Lately we have focused on psyllid management but all the approaches to managing the disease have been short term while we work on a more long term solution – developing a tree that is resistant to citrus greening.

FJF: The University of Florida has recently announced the development of gene-editing technology to fight HLB – could you tell us more? And can you tell us what other methods are being trialled?

MR: You mention the genetic modification angle but before we go into that that there is another approach that we have been looking at and this is the conventional breeding programme. We have a big citrus breeding programme at the University of Florida and we have a lot of trees in the field that have been evaluated, including what we call ‘crosses’, that have been created by cross pollination over the past 20 or 30 years, and it has become a natural experiment because you have citrus greening showing up on our field sites and moving through the groves with the result that many trees die. But equally we have many that don’t die.  So in this process we have identified a number of conventionally bred citrus trees that are unique non-commercial plants, varieties that are not currently grown by the farmer that are now showing some tolerance – not resistance. And by tolerance what I mean is that the trees are lasting longer – surviving a bit longer – and producing fruit for a bit longer. They are probably still going to die from the disease eventually but for a grower it means that they will have several more years of productive life out of a tree before it does die.
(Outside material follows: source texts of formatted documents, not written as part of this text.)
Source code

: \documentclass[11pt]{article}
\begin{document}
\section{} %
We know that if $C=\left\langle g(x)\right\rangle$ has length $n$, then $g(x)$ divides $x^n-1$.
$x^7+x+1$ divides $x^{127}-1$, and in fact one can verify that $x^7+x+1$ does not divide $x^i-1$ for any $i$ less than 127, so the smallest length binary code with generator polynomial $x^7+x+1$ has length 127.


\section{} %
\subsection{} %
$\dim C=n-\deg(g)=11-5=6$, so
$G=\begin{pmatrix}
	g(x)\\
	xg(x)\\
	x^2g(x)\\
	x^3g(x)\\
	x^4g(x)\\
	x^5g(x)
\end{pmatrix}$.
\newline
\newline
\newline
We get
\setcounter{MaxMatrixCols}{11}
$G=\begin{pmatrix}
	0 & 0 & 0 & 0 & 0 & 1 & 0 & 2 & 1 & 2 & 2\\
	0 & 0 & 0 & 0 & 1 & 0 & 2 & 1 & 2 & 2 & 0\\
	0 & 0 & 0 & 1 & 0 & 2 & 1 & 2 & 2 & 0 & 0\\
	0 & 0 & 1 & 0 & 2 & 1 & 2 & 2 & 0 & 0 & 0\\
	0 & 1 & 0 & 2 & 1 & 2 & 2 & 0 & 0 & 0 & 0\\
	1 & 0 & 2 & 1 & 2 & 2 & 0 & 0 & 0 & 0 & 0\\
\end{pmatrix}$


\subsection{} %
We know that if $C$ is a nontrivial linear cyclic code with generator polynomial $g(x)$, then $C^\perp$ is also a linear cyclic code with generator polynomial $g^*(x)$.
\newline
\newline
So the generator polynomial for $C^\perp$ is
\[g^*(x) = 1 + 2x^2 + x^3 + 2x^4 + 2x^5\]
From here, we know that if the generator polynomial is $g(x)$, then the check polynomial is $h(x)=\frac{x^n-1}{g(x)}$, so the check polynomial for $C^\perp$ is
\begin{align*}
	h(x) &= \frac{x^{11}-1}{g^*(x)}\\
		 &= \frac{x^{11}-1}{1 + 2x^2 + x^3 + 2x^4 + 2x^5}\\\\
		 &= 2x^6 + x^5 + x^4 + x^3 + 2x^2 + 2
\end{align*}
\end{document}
We have actually released two of those new varieties that are showing tolerance to HLB. They are not the round orange but fresh fruit mandarin varieties – one is called ‘Sugar Belle’ and the other ‘Bingo’.

In addition to the mandarins there are many more new varieties that are being examined but not released yet for commercial breeding which are showing promise. Either for release to the growers or to serve as plants that provide genes that are used later on in genetic modification.

Which brings me back to gene-editing technology, or genetic modification.

We have projects right now that our faculty are working on that are identifying genes in citrus plants that are responsible for disease resistance or tolerance.  When they identify a resistance gene they move it from one citrus plant to another to create a resistant variety. Alternatively if it’s a gene that causes HLB then it is more desirable to turn off this problem gene. That’s where the CRISPR technique – an acronym for ‘clustered regularly interspaced short palindromic repeats’, gene editing technique comes in and that’s what I think we are all most excited about.

Generally there’s a lot of negative public perception about genetic modification and people are concerned about things being added to plants and don’t fully understand what it means. With gene editing it involves taking something off or taking something away and people’s perceptions are more excepting of that type of technology and it’s much easier and much quicker to develop.

We have a researcher here who was the first person to use gene editing in citrus and they are very much involved in using CRSPR. This researcher was able to develop a grapefruit variety that is resistant to the disease citrus canker. The reason they started with citrus canker was because this is a disease that they had been working with for a long time and they knew which genes were responsible. If we can turn off the genes for citrus canker then it shows we can replicate this technology for citrus greening once we have identified the genes responsible for that disease. We can basically go in and turn those genes off as well. It’s a kind of ‘proof of concept’ approach.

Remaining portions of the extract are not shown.